In Hunters Products Group Ltd (In Liq) v Kindly Products Pty Ltd (1996) 14 ACLC 826 the Australia and New Zealand Banking Group Limited (ANZ) was found to be knowingly concerned in the breach of the financial assistance provisions and liable for aiding and abetting the contravention.  As a result, the ANZ was ordered to repay the funds paid in breach of the section as compensation to the liquidator of the company that gave the financial assistance.

Where a bank or third-party financier will be lending funds to, or taking security from, a company for the purpose of a person acquiring shares in that company the relevant lender will require the whitewash procedure to be followed as a condition of advancing funds.

Practical observations

Complying with the financial assistance provisions is generally a matter of process and provided the process is followed, it is not a major impediment to completing a successful transaction.  Where we have seen financial assistance present a challenge for clients is if it arises at the last minute and after the parties have already committed to a transaction timetable that does not allow for that process.

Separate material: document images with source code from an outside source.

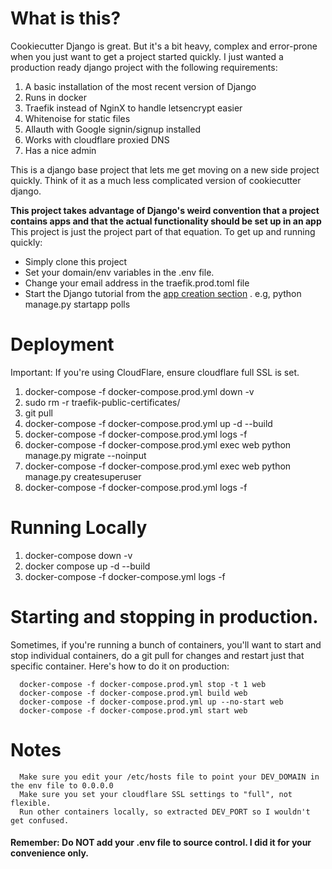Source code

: # What is this?
Cookiecutter Django is great. But it's a bit heavy, complex and error-prone when you just
want to get a project started quickly. I just wanted a production ready django project with
the following requirements: 

1) A basic installation of the most recent version of Django
2) Runs in docker
3) Traefik instead of NginX to handle letsencrypt easier
4) Whitenoise for static files
5) Allauth with Google signin/signup installed
6) Works with cloudflare proxied DNS
7) Has a nice admin

This is a django base project that lets me get moving on a new side project quickly. 
Think of it as a much less complicated version of cookiecutter django.

**This project takes advantage of Django's weird convention that a project contains 
apps and that the actual functionality should be set up in an app** This project is 
just the project part of that equation. To get up and running quickly:

 - Simply clone this project
 - Set your domain/env variables in the .env file.
 - Change your email address in the traefik.prod.toml file
 - Start the Django tutorial from the [app creation section](https://docs.djangoproject.com/en/4.1/intro/tutorial01/#creating-the-polls-app)
   . e.g, python manage.py startapp polls



# Deployment
Important: If you're using CloudFlare, ensure cloudflare full SSL is set.

1) docker-compose -f docker-compose.prod.yml down -v
2) sudo rm -r traefik-public-certificates/
3) git pull
4) docker-compose -f docker-compose.prod.yml up -d --build
5) docker-compose -f docker-compose.prod.yml logs -f
6) docker-compose -f docker-compose.prod.yml exec web python manage.py migrate --noinput
7) docker-compose -f docker-compose.prod.yml exec web python manage.py createsuperuser
8) docker-compose -f docker-compose.prod.yml logs -f

# Running Locally

1) docker-compose down -v 
2) docker compose up -d --build
3) docker-compose -f docker-compose.yml logs -f


# Starting and stopping in production.
Sometimes, if you're running a bunch of containers, you'll want to start and stop individual
containers, do a git pull for changes and restart just that specific container. Here's how to
do it on production:

      docker-compose -f docker-compose.prod.yml stop -t 1 web
      docker-compose -f docker-compose.prod.yml build web
      docker-compose -f docker-compose.prod.yml up --no-start web
      docker-compose -f docker-compose.prod.yml start web

# Notes
      Make sure you edit your /etc/hosts file to point your DEV_DOMAIN in the env file to 0.0.0.0
      Make sure you set your cloudflare SSL settings to "full", not flexible.
      Run other containers locally, so extracted DEV_PORT so I wouldn't get confused. 

#### Remember: Do **NOT** add your .env file to source control. I did it for your convenience only.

We recommend that clients seek legal advice in the early stages of a transaction (in conjunction with their financier and accountant) so that if there is going to be financial assistance, the transaction can be structured to allow sufficient time to carry out the white-wash procedure (if necessary).

Clients should always seek legal advice before giving financial assistance, as a contravention under the Act carries civil penalties that extend to persons “knowingly involved” in the contravention (i.e. directors of the Company).

We regularly advise clients on complying with the financial assistance provisions of the Act and are able to assist with identifying financial assistance and preparing the relevant documentation to ensure the appropriate approval is obtained.

This article was co-written by Paralegal, Emily Taylor.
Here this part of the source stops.